Records:
* * *

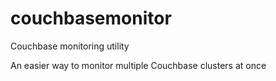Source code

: # couchbasemonitor
Couchbase monitoring utility

An easier way to monitor multiple Couchbase clusters at once
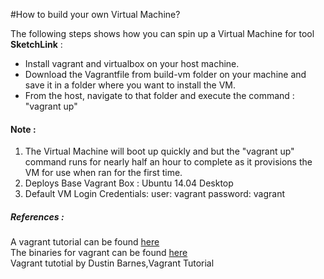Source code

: #How to build your own Virtual Machine?

The following steps shows how you can spin up a Virtual Machine for tool <b>SketchLink</b> :

<ul>
<li>Install vagrant and virtualbox on your host machine.</li>
<li>Download the Vagrantfile from build-vm folder on your machine and save it in a folder where you want to install the VM.</li>
<li>From the host, navigate to that folder and execute the command : "vagrant up"</li>
</ul>

<h4>Note :</h4>

1. The Virtual Machine will boot up quickly and but the "vagrant up" command runs for nearly half an hour to complete as it provisions the VM for use when ran for the first time.
2. Deploys Base Vagrant Box : Ubuntu 14.04 Desktop
3. Default VM Login Credentials:
    user: vagrant
    password: vagrant

<h5>References :</h5>

A vagrant tutorial can be found [here](https://docs.vagrantup.com/v2/getting-started/index.html)<br/>
The binaries for vagrant can be found [here](https://www.vagrantup.com/downloads.html)<br/>
Vagrant tutotial by Dustin Barnes,Vagrant Tutorial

* * *

Your goal: Exact copies of the line with "3. Default VM" and of every later line in the entries make up the whole answer.

Solution to this task:
3. Default VM Login Credentials:
    user: vagrant
    password: vagrant

<h5>References :</h5>

A vagrant tutorial can be found [here](https://docs.vagrantup.com/v2/getting-started/index.html)<br/>
The binaries for vagrant can be found [here](https://www.vagrantup.com/downloads.html)<br/>
Vagrant tutotial by Dustin Barnes,Vagrant Tutorial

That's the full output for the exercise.